• **DIRECTIONS**
This exercise asks for a copy of each line in the records below with the word "yourorg" in it.
WORKING DATA: Begin
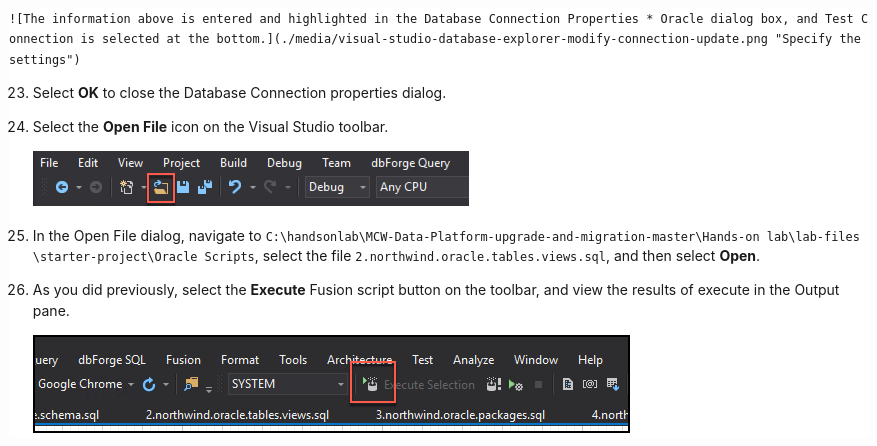     ![The information above is entered and highlighted in the Database Connection Properties * Oracle dialog box, and Test Connection is selected at the bottom.](./media/visual-studio-database-explorer-modify-connection-update.png "Specify the settings")

23. Select **OK** to close the Database Connection properties dialog.

24. Select the **Open File** icon on the Visual Studio toolbar.

    ![The Open File icon is highlighted on the Visual Studio toolbar.](./media/visual-studio-toolbar-open-file.png "Select Open File")

25. In the Open File dialog, navigate to `C:\handsonlab\MCW-Data-Platform-upgrade-and-migration-master\Hands-on lab\lab-files\starter-project\Oracle Scripts`, select the file `2.northwind.oracle.tables.views.sql`, and then select **Open**.

26. As you did previously, select the **Execute** Fusion script button on the toolbar, and view the results of execute in the Output pane.

    ![The Execute Fusion script icon is highlighted on the Visual Studio toolbar.](./media/visual-studio-fusion-execute.png "Run the script")
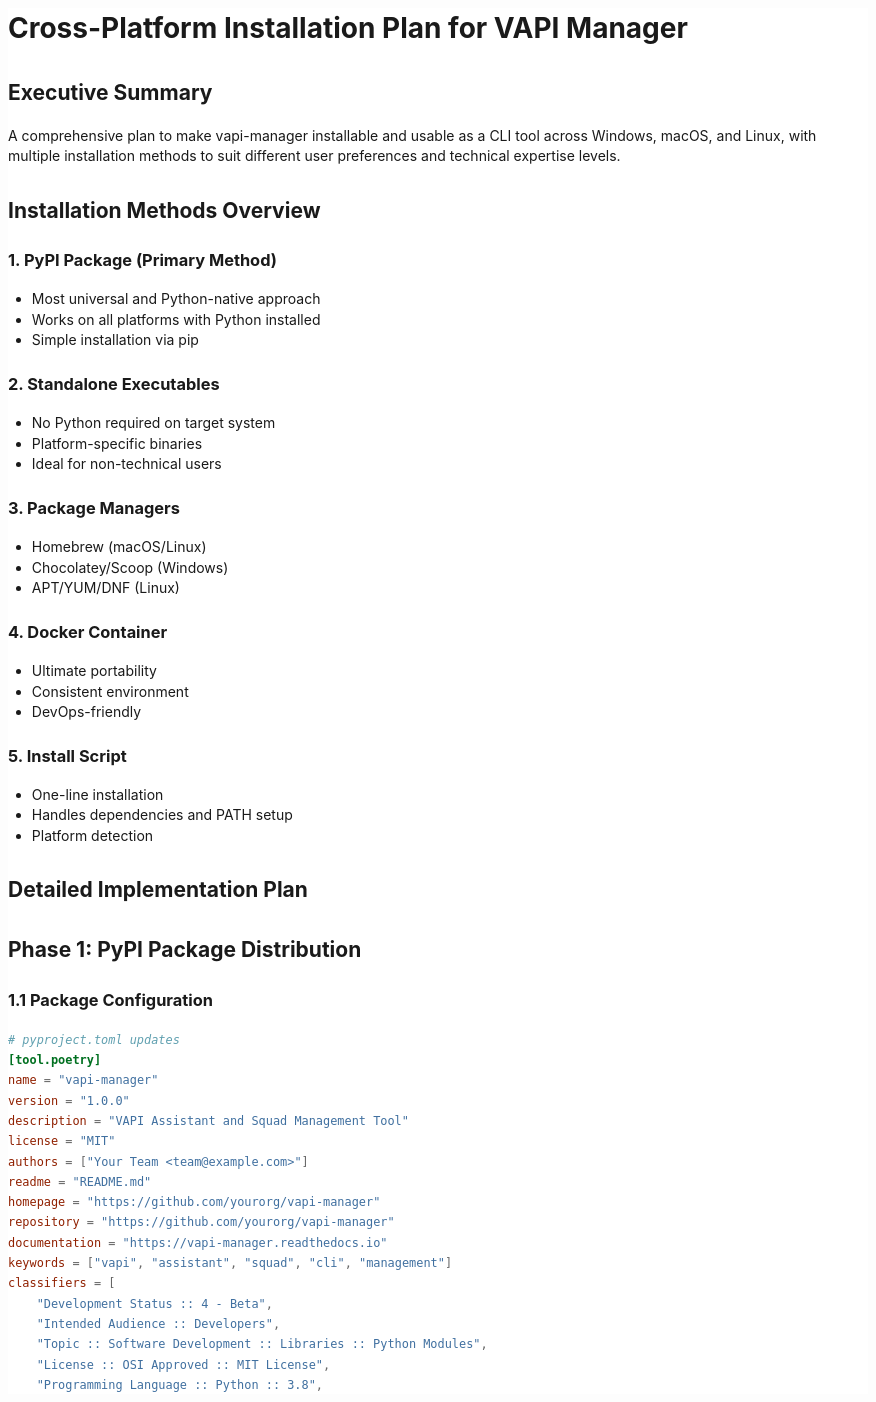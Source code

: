 # Cross-Platform Installation Plan for VAPI Manager

## Executive Summary
A comprehensive plan to make vapi-manager installable and usable as a CLI tool across Windows, macOS, and Linux, with multiple installation methods to suit different user preferences and technical expertise levels.

## Installation Methods Overview

### 1. **PyPI Package (Primary Method)**
- Most universal and Python-native approach
- Works on all platforms with Python installed
- Simple installation via pip

### 2. **Standalone Executables**
- No Python required on target system
- Platform-specific binaries
- Ideal for non-technical users

### 3. **Package Managers**
- Homebrew (macOS/Linux)
- Chocolatey/Scoop (Windows)
- APT/YUM/DNF (Linux)

### 4. **Docker Container**
- Ultimate portability
- Consistent environment
- DevOps-friendly

### 5. **Install Script**
- One-line installation
- Handles dependencies and PATH setup
- Platform detection

## Detailed Implementation Plan

## Phase 1: PyPI Package Distribution

### 1.1 Package Configuration
```toml
# pyproject.toml updates
[tool.poetry]
name = "vapi-manager"
version = "1.0.0"
description = "VAPI Assistant and Squad Management Tool"
license = "MIT"
authors = ["Your Team <team@example.com>"]
readme = "README.md"
homepage = "https://github.com/yourorg/vapi-manager"
repository = "https://github.com/yourorg/vapi-manager"
documentation = "https://vapi-manager.readthedocs.io"
keywords = ["vapi", "assistant", "squad", "cli", "management"]
classifiers = [
    "Development Status :: 4 - Beta",
    "Intended Audience :: Developers",
    "Topic :: Software Development :: Libraries :: Python Modules",
    "License :: OSI Approved :: MIT License",
    "Programming Language :: Python :: 3.8",
```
WORKING DATA: End
• **RESPONSE TO THIS EXERCISE**
homepage = "https://github.com/yourorg/vapi-manager"
repository = "https://github.com/yourorg/vapi-manager"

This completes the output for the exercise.